Result Based on a Single Token

RW fbsd06 at mlists.homeunix.com
Tue Oct 2 19:47:48 CEST 2007


On Tue, 2 Oct 2007 18:03:49 +0100
John G Walker <johngeoffreywalker at yahoo.co.uk> wrote:

> 
> 
> On Tue, 2 Oct 2007 17:35:07 +0100 RW <fbsd06 at mlists.homeunix.com>
> wrote:
> 
> > The reason why this particular mail was detected as spam is that I
> > don't train on all unsure result in mailing lists.
> 
> That's your problem, then.
> 
> > The reason I don't learn all unsure mails in mailing lists is that
> > mailing lists are one of the few cases where spammers have access to
> > high-quality ham text, and I'm concerned that one day they may
> > exploit that.
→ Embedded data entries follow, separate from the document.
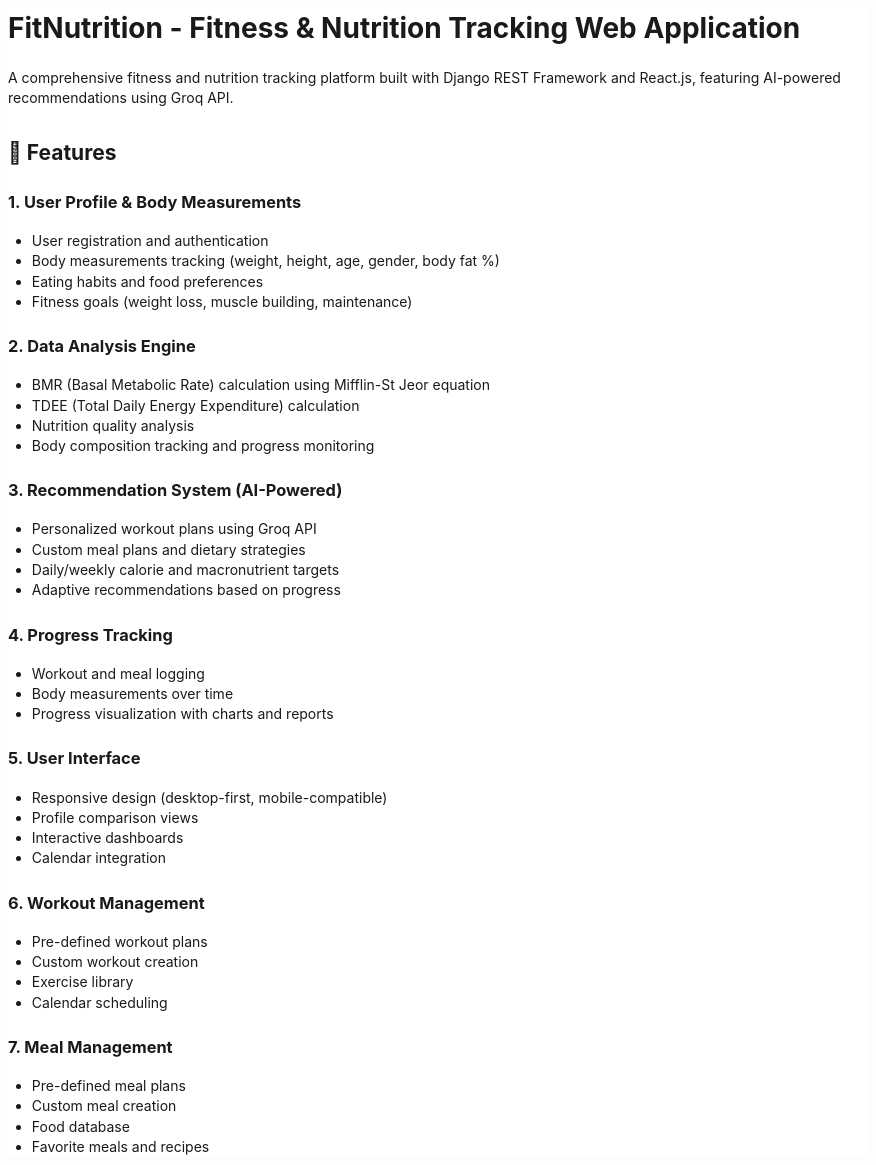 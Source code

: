 # FitNutrition - Fitness & Nutrition Tracking Web Application

A comprehensive fitness and nutrition tracking platform built with Django REST Framework and React.js, featuring AI-powered recommendations using Groq API.

## 🚀 Features

### 1. User Profile & Body Measurements
- User registration and authentication
- Body measurements tracking (weight, height, age, gender, body fat %)
- Eating habits and food preferences
- Fitness goals (weight loss, muscle building, maintenance)

### 2. Data Analysis Engine
- BMR (Basal Metabolic Rate) calculation using Mifflin-St Jeor equation
- TDEE (Total Daily Energy Expenditure) calculation
- Nutrition quality analysis
- Body composition tracking and progress monitoring

### 3. Recommendation System (AI-Powered)
- Personalized workout plans using Groq API
- Custom meal plans and dietary strategies
- Daily/weekly calorie and macronutrient targets
- Adaptive recommendations based on progress

### 4. Progress Tracking
- Workout and meal logging
- Body measurements over time
- Progress visualization with charts and reports

### 5. User Interface
- Responsive design (desktop-first, mobile-compatible)
- Profile comparison views
- Interactive dashboards
- Calendar integration

### 6. Workout Management
- Pre-defined workout plans
- Custom workout creation
- Exercise library
- Calendar scheduling

### 7. Meal Management
- Pre-defined meal plans
- Custom meal creation
- Food database
- Favorite meals and recipes

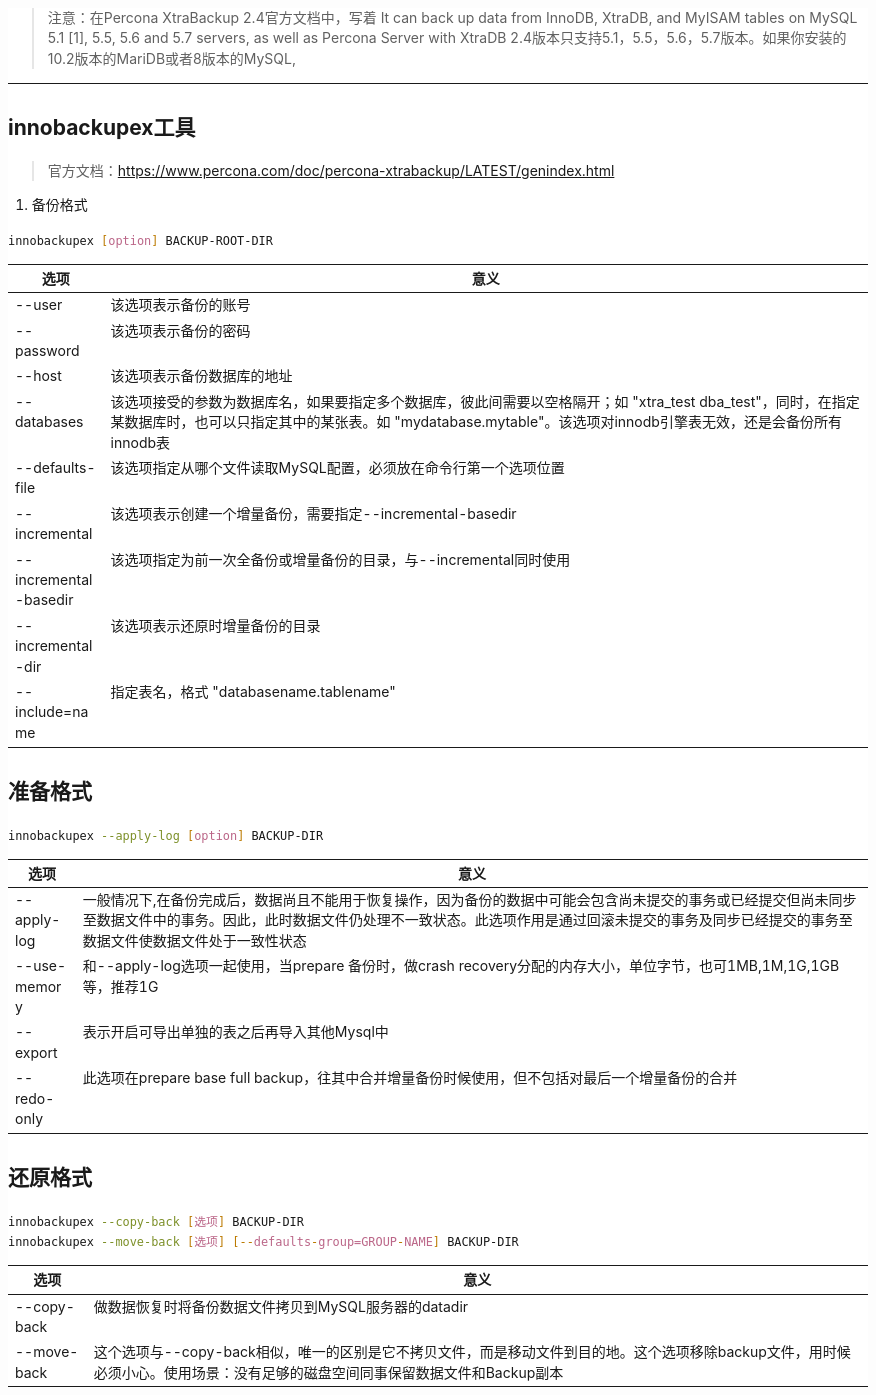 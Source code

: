 >注意：在Percona XtraBackup 2.4官方文档中，写着
It can back up data from InnoDB, XtraDB, and MyISAM tables on MySQL 5.1 [1], 5.5, 5.6 and 5.7 servers, as well as Percona Server with XtraDB
2.4版本只支持5.1，5.5，5.6，5.7版本。如果你安装的10.2版本的MariDB或者8版本的MySQL,

- - -

## innobackupex工具
>官方文档：https://www.percona.com/doc/percona-xtrabackup/LATEST/genindex.html

1. 备份格式
```bash
innobackupex [option] BACKUP-ROOT-DIR
```
选项 | 意义
-|-
--user | 该选项表示备份的账号
--password | 该选项表示备份的密码
--host | 该选项表示备份数据库的地址
--databases | 该选项接受的参数为数据库名，如果要指定多个数据库，彼此间需要以空格隔开；如  "xtra_test dba_test"，同时，在指定某数据库时，也可以只指定其中的某张表。如  "mydatabase.mytable"。该选项对innodb引擎表无效，还是会备份所有innodb表
--defaults-file | 该选项指定从哪个文件读取MySQL配置，必须放在命令行第一个选项位置
--incremental | 该选项表示创建一个增量备份，需要指定--incremental-basedir
--incremental-basedir | 该选项指定为前一次全备份或增量备份的目录，与--incremental同时使用
--incremental-dir | 该选项表示还原时增量备份的目录
--include=name | 指定表名，格式 "databasename.tablename"


## 准备格式

```bash
innobackupex --apply-log [option] BACKUP-DIR
```
选项 | 意义 
-|-
--apply-log | 一般情况下,在备份完成后，数据尚且不能用于恢复操作，因为备份的数据中可能会包含尚未提交的事务或已经提交但尚未同步至数据文件中的事务。因此，此时数据文件仍处理不一致状态。此选项作用是通过回滚未提交的事务及同步已经提交的事务至数据文件使数据文件处于一致性状态
--use-memory | 和--apply-log选项一起使用，当prepare 备份时，做crash recovery分配的内存大小，单位字节，也可1MB,1M,1G,1GB等，推荐1G
--export | 表示开启可导出单独的表之后再导入其他Mysql中
--redo-only | 此选项在prepare base full backup，往其中合并增量备份时候使用，但不包括对最后一个增量备份的合并


## 还原格式
```bash
innobackupex --copy-back [选项] BACKUP-DIR
innobackupex --move-back [选项] [--defaults-group=GROUP-NAME] BACKUP-DIR
```

选项| 意义
-|-
--copy-back|做数据恢复时将备份数据文件拷贝到MySQL服务器的datadir
--move-back|这个选项与--copy-back相似，唯一的区别是它不拷贝文件，而是移动文件到目的地。这个选项移除backup文件，用时候必须小心。使用场景：没有足够的磁盘空间同事保留数据文件和Backup副本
Consequently I don't like to let lists dominate my ham
> > corpus. 
> 
> If you try to pick and choose which observations go into a Bayesian
> (or, indeed, classical statistics) database then you get screwy
> results.


Personally, I believe this is a bug, and the details of how I triggered
it are immaterial.  Software should be tolerant of misuse, and should
fail-safe.

> That's the nature of statistics. You have to throw in everything or it
> doesn't work. Period.
> 

And a Bayesian spam filter should not be capable of designating an
email as spam based on a single token. Period.